Segment Start: Available data
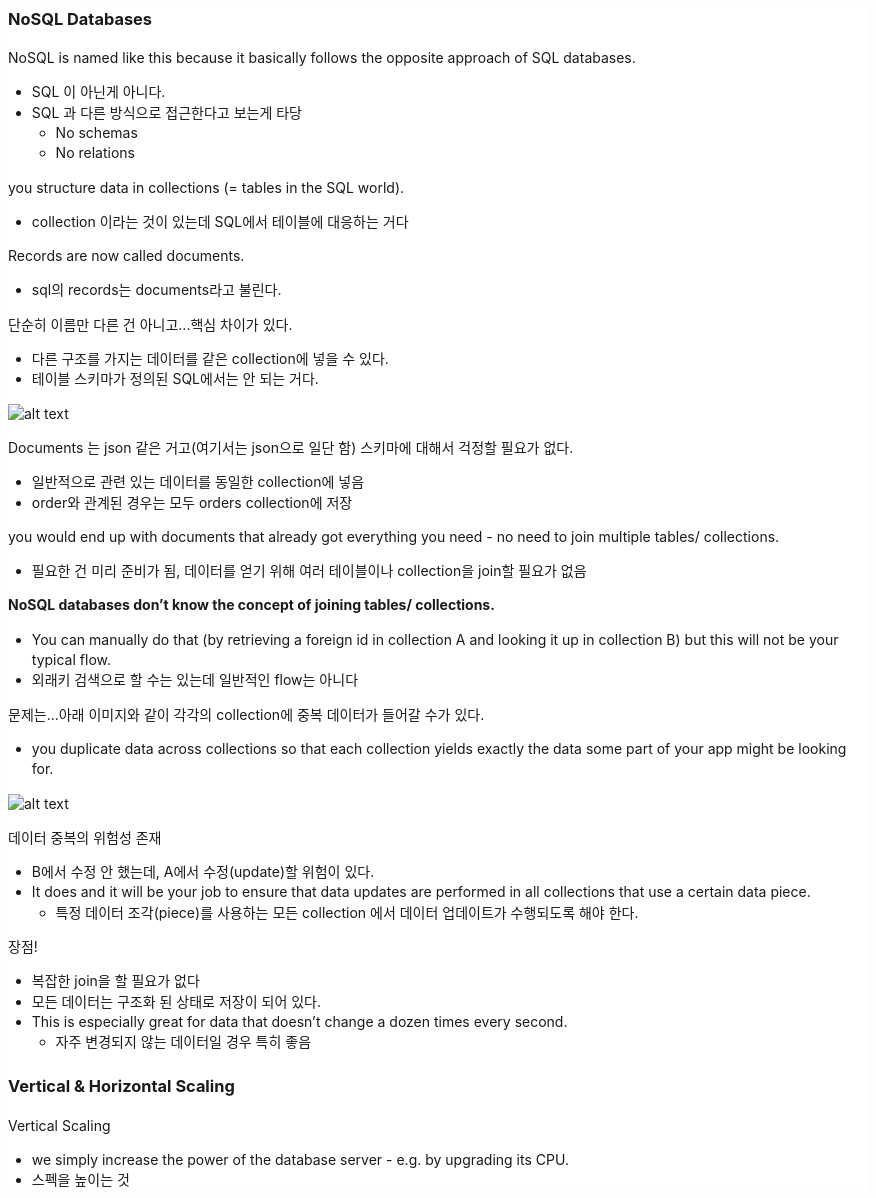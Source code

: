 ### NoSQL Databases
NoSQL is named like this because it basically follows the opposite approach of SQL databases.
- SQL 이 아닌게 아니다. 
- SQL 과 다른 방식으로 접근한다고 보는게 타당
  - No schemas
  - No relations

you structure data in collections (= tables in the SQL world). 
- collection 이라는 것이 있는데 SQL에서 테이블에 대응하는 거다

Records are now called documents.
- sql의 records는 documents라고 불린다.

단순히 이름만 다른 건 아니고...핵심 차이가 있다.
- 다른 구조를 가지는 데이터를 같은 collection에 넣을 수 있다.
- 테이블 스키마가 정의된 SQL에서는 안 되는 거다.

![alt text](https://d33wubrfki0l68.cloudfront.net/a987a95901540e9687d66bae3ab2a2cf24547753/5cd72/static/986e1a479cf96ceec8a23a0386111fe9/a2510/nosql-no-schema.jpg)

Documents 는 json 같은 거고(여기서는 json으로 일단 함) 스키마에 대해서 걱정할 필요가 없다.
- 일반적으로 관련 있는 데이터를 동일한 collection에 넣음
- order와 관계된 경우는 모두 orders collection에 저장

you would end up with documents that already got everything you need - no need to join multiple tables/ collections.
- 필요한 건 미리 준비가 됨, 데이터를 얻기 위해 여러 테이블이나 collection을 join할 필요가 없음

**NoSQL databases don’t know the concept of joining tables/ collections.**
- You can manually do that (by retrieving a foreign id in collection A and looking it up in collection B) but this will not be your typical flow.
- 외래키 검색으로 할 수는 있는데 일반적인 flow는 아니다

문제는...아래 이미지와 같이 각각의 collection에 중복 데이터가 들어갈 수가 있다.
- you duplicate data across collections so that each collection 
yields exactly the data some part of your app might be looking for.

![alt text](https://d33wubrfki0l68.cloudfront.net/d85caa66fbde232ec4a42f657417486c56bc0f96/0f500/static/bbea2ff32393dedce24d2114b26254fb/d7ad1/nosql-no-relations.jpg)

데이터 중복의 위험성 존재
- B에서 수정 안 했는데, A에서 수정(update)할 위험이 있다.
- It does and it will be your job to ensure that data updates are performed in all collections that use a certain data piece.
  - 특정 데이터 조각(piece)를 사용하는 모든 collection 에서 데이터 업데이트가 수행되도록 해야 한다.

장점!
- 복잡한 join을 할 필요가 없다
- 모든 데이터는 구조화 된 상태로 저장이 되어 있다.
- This is especially great for data that doesn’t change a dozen times every second.
  - 자주 변경되지 않는 데이터일 경우 특히 좋음
  
### Vertical & Horizontal Scaling

Vertical Scaling
- we simply increase the power of the database server - e.g. by upgrading its CPU.
- 스펙을 높이는 것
Segment End: Available data
**Work to complete**
In the copy, omit the pictures and give every line of the data exactly.

**Written response**
Source code

: ### NoSQL Databases
NoSQL is named like this because it basically follows the opposite approach of SQL databases.
- SQL 이 아닌게 아니다. 
- SQL 과 다른 방식으로 접근한다고 보는게 타당
  - No schemas
  - No relations

you structure data in collections (= tables in the SQL world). 
- collection 이라는 것이 있는데 SQL에서 테이블에 대응하는 거다

Records are now called documents.
- sql의 records는 documents라고 불린다.

단순히 이름만 다른 건 아니고...핵심 차이가 있다.
- 다른 구조를 가지는 데이터를 같은 collection에 넣을 수 있다.
- 테이블 스키마가 정의된 SQL에서는 안 되는 거다.

![alt text](https://d33wubrfki0l68.cloudfront.net/a987a95901540e9687d66bae3ab2a2cf24547753/5cd72/static/986e1a479cf96ceec8a23a0386111fe9/a2510/nosql-no-schema.jpg)

Documents 는 json 같은 거고(여기서는 json으로 일단 함) 스키마에 대해서 걱정할 필요가 없다.
- 일반적으로 관련 있는 데이터를 동일한 collection에 넣음
- order와 관계된 경우는 모두 orders collection에 저장

you would end up with documents that already got everything you need - no need to join multiple tables/ collections.
- 필요한 건 미리 준비가 됨, 데이터를 얻기 위해 여러 테이블이나 collection을 join할 필요가 없음

**NoSQL databases don’t know the concept of joining tables/ collections.**
- You can manually do that (by retrieving a foreign id in collection A and looking it up in collection B) but this will not be your typical flow.
- 외래키 검색으로 할 수는 있는데 일반적인 flow는 아니다

문제는...아래 이미지와 같이 각각의 collection에 중복 데이터가 들어갈 수가 있다.
- you duplicate data across collections so that each collection 
yields exactly the data some part of your app might be looking for.

![alt text](https://d33wubrfki0l68.cloudfront.net/d85caa66fbde232ec4a42f657417486c56bc0f96/0f500/static/bbea2ff32393dedce24d2114b26254fb/d7ad1/nosql-no-relations.jpg)

데이터 중복의 위험성 존재
- B에서 수정 안 했는데, A에서 수정(update)할 위험이 있다.
- It does and it will be your job to ensure that data updates are performed in all collections that use a certain data piece.
  - 특정 데이터 조각(piece)를 사용하는 모든 collection 에서 데이터 업데이트가 수행되도록 해야 한다.

장점!
- 복잡한 join을 할 필요가 없다
- 모든 데이터는 구조화 된 상태로 저장이 되어 있다.
- This is especially great for data that doesn’t change a dozen times every second.
  - 자주 변경되지 않는 데이터일 경우 특히 좋음
  
### Vertical & Horizontal Scaling

Vertical Scaling
- we simply increase the power of the database server - e.g. by upgrading its CPU.
- 스펙을 높이는 것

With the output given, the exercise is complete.